▶ _WORK TO BE COMPLETED_: Below are entries; count the lines containing the string "description". The answer is that number alone.
Content starts
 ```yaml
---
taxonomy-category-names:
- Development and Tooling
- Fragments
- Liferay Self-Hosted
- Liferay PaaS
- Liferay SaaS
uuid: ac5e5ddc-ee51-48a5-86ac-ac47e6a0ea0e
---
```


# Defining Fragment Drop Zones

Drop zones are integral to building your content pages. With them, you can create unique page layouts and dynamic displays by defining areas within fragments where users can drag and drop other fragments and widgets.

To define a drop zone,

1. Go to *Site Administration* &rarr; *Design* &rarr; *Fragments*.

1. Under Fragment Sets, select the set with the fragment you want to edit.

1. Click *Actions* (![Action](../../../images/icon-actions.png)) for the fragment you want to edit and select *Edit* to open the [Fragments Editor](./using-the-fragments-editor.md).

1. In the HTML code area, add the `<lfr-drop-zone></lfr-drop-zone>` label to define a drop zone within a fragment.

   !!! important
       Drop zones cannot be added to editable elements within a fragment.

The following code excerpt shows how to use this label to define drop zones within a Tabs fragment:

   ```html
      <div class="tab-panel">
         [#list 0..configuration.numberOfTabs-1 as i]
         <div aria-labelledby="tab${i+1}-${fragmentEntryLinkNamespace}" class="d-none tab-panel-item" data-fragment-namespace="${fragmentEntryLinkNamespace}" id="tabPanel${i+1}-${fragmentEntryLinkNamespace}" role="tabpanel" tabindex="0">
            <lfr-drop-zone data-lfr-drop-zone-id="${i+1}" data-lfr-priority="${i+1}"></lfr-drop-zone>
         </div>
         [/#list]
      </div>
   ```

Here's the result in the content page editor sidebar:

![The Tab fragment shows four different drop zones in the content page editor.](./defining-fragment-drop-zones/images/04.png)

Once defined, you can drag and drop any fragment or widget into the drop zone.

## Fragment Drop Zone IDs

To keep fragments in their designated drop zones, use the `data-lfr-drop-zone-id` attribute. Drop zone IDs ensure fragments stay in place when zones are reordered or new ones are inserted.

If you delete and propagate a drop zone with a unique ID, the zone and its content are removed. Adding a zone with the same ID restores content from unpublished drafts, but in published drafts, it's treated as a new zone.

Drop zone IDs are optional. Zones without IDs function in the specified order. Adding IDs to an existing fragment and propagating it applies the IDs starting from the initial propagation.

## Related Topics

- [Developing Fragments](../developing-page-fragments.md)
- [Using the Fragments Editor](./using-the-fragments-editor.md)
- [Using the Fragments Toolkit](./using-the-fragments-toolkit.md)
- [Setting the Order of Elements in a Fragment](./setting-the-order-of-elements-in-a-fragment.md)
Content ends
Content starts
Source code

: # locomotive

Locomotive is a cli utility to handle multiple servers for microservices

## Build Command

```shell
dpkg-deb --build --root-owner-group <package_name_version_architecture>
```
Content ends
Content starts
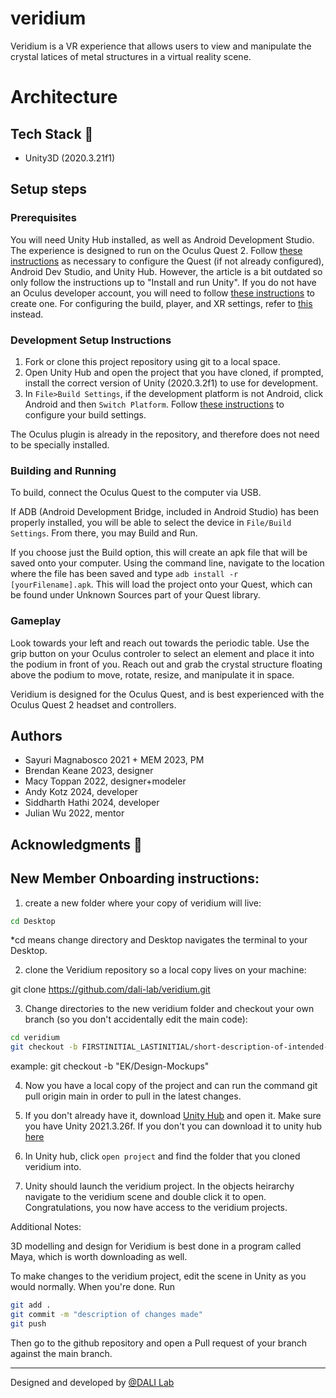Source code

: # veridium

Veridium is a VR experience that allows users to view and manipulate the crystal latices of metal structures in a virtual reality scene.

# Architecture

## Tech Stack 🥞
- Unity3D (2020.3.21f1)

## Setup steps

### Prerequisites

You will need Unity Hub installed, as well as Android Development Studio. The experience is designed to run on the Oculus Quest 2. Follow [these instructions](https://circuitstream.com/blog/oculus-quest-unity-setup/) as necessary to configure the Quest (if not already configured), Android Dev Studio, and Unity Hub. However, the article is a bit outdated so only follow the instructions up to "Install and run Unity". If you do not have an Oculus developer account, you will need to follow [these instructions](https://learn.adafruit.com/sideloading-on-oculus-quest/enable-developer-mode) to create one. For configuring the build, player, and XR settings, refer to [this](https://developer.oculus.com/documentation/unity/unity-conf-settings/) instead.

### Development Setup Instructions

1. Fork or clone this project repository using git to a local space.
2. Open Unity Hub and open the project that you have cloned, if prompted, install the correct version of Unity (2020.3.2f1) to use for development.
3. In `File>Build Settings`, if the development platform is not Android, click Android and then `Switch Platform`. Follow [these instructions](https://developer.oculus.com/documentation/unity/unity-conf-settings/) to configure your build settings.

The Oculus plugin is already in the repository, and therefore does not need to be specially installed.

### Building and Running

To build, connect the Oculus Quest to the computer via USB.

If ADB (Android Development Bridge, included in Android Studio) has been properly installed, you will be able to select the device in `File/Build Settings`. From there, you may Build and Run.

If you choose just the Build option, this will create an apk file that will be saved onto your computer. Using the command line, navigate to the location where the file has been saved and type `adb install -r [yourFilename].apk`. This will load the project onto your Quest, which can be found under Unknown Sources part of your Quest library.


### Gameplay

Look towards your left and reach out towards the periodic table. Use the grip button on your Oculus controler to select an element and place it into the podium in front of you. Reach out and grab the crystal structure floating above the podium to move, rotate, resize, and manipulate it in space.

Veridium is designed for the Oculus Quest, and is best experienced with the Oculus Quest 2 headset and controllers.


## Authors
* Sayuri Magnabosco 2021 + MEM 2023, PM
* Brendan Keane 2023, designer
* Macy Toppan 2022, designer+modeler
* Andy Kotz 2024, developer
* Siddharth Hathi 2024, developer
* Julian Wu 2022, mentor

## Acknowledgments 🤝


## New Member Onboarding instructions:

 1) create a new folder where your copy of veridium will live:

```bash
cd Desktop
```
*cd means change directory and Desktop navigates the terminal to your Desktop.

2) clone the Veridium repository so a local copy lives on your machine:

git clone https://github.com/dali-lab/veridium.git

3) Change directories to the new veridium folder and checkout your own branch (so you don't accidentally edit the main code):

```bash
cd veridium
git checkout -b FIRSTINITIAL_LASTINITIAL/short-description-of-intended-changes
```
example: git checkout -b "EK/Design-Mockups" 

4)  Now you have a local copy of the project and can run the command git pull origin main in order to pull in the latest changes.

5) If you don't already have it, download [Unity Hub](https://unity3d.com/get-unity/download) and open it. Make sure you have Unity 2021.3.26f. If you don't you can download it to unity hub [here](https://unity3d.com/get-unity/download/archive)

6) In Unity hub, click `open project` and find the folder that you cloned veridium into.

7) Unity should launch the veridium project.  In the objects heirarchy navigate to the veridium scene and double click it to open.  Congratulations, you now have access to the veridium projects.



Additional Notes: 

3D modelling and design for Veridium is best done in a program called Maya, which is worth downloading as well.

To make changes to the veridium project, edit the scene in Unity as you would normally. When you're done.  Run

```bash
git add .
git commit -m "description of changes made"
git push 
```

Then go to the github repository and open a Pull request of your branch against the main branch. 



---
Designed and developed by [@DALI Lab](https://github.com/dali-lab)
Content ends
▶ _WRITTEN REPLY_: 2